What is a dual number? Formally, it is a type of *hypercomplex numbers*. You are already familiar with some of these, even if you don't recognize the term. *Complex numbers* are another type of hypercomplex numbers, with the form

$$ a + bi$$

where $a$ and $b$ are real numbers, and $i^2 = -1$. We can write this more concisely as

$$a + bi\begin{cases}a,b \in \mathbb{R},i^2 = -1\end{cases}$$


Perhaps your mind fought this idea a bit when you first learned it, as no real number squared can equal -1. The great mathematician Euler had trouble with it. However, it is trivial to show they are utterly necessary when finding roots of cubic polynomials, even when x is in $\mathbb{R}$ (the real numbers). I refer you to chapter one of Needham's outstanding *Visual Complex Analysis* should you like a refresher on that. 

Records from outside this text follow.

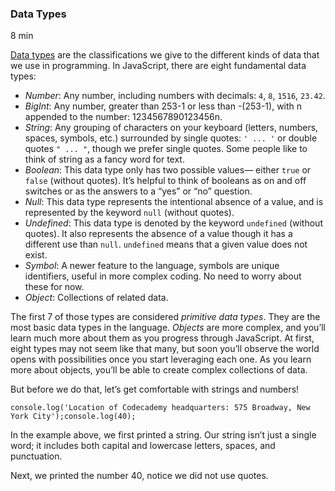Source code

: 
### Data Types

8 min

[Data types](https://www.codecademy.com/resources/docs/javascript/data-types?page_ref=catalog) are the classifications we give to the different kinds of data that we use in programming. In JavaScript, there are eight fundamental data types:

- _Number_: Any number, including numbers with decimals: `4`, `8`, `1516`, `23.42`.
- _BigInt_: Any number, greater than 253-1 or less than -(253-1), with n appended to the number: 1234567890123456n.
- _String_: Any grouping of characters on your keyboard (letters, numbers, spaces, symbols, etc.) surrounded by single quotes: `' ... '` or double quotes `" ... "`, though we prefer single quotes. Some people like to think of string as a fancy word for text.
- _Boolean_: This data type only has two possible values— either `true` or `false` (without quotes). It’s helpful to think of booleans as on and off switches or as the answers to a “yes” or “no” question.
- _Null_: This data type represents the intentional absence of a value, and is represented by the keyword `null` (without quotes).
- _Undefined_: This data type is denoted by the keyword `undefined` (without quotes). It also represents the absence of a value though it has a different use than `null`. `undefined` means that a given value does not exist.
- _Symbol_: A newer feature to the language, symbols are unique identifiers, useful in more complex coding. No need to worry about these for now.
- _Object_: Collections of related data.

The first 7 of those types are considered _primitive data types_. They are the most basic data types in the language. _Objects_ are more complex, and you’ll learn much more about them as you progress through JavaScript. At first, eight types may not seem like that many, but soon you’ll observe the world opens with possibilities once you start leveraging each one. As you learn more about objects, you’ll be able to create complex collections of data.

But before we do that, let’s get comfortable with strings and numbers!

```
console.log('Location of Codecademy headquarters: 575 Broadway, New York City');console.log(40);
```

In the example above, we first printed a string. Our string isn’t just a single word; it includes both capital and lowercase letters, spaces, and punctuation.

Next, we printed the number 40, notice we did not use quotes.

For now I will assume you are comfortable with complex numbers. We can do math on them:

$$\begin{align} x + y =& \\
   =& a + bi + c + di \\
   =& (a + c) +  (b+d)i\end{align}$$
   
So we add complex numbers by adding the real and complex components separately. Similar rules can be derived for subtraction, multiplication, division, exponentation, etc. 

So, hypercomplex numbers are numbers that take a form 

$$ a_0 + a_1 e_1 + a_2 e_2 + a_3 e_3 + ... + a_n, e_n$$

where (a_0,...a_n) are real coefficients, and (1,e_1,...e_n) form a basis for the algebra. As an aside, most literature uses *i*, not *e*, but in this context it does not necessarily imply the complex *i*, so I used *e* to remove that confusion. 

Complex numbers use *i* for the basis where $n=1$. Another hypercomplex number you may already know are quaternions, which are used to represent rotations in computer graphics, robotics, etc. Quaternions are a hypercomplex number with $n=3$ and the basis numbers $(1,1,1,1)$. The usual notation for quaternions is $(w, x, y, z)$. 


## Dual Numbers

We are now ready for the definition of a dual number. A dual number is in the form

  
$$a + b\epsilon\begin{cases}a,b \in \mathbb{R},\epsilon^2 = 0\end{cases}$$

At first blush it may appear that this is just a real number. If $\epsilon^2 = 0$, then surely $\epsilon = 0$, and the number is just equal to $a$. But this is not so. The basis is not required to be in $\mathbb{R}$. For example, consider the matrix below who's square is the zero matrix:

$$\begin{align}\mathbf{x} &= \begin{bmatrix} 0 & 1 \\ 0 & 0\end{bmatrix} \\
\mathbf{x}^2 &= \mathbf{0} \end{align}$$

However, with dual numbers $\epsilon$ is an *infinitesimal number*. Infinitesimals are not in $\mathbb{R}$, as they are a non-zero number that is smaller than any real number. I'll state without proof that the square of an infinitesimal is zero.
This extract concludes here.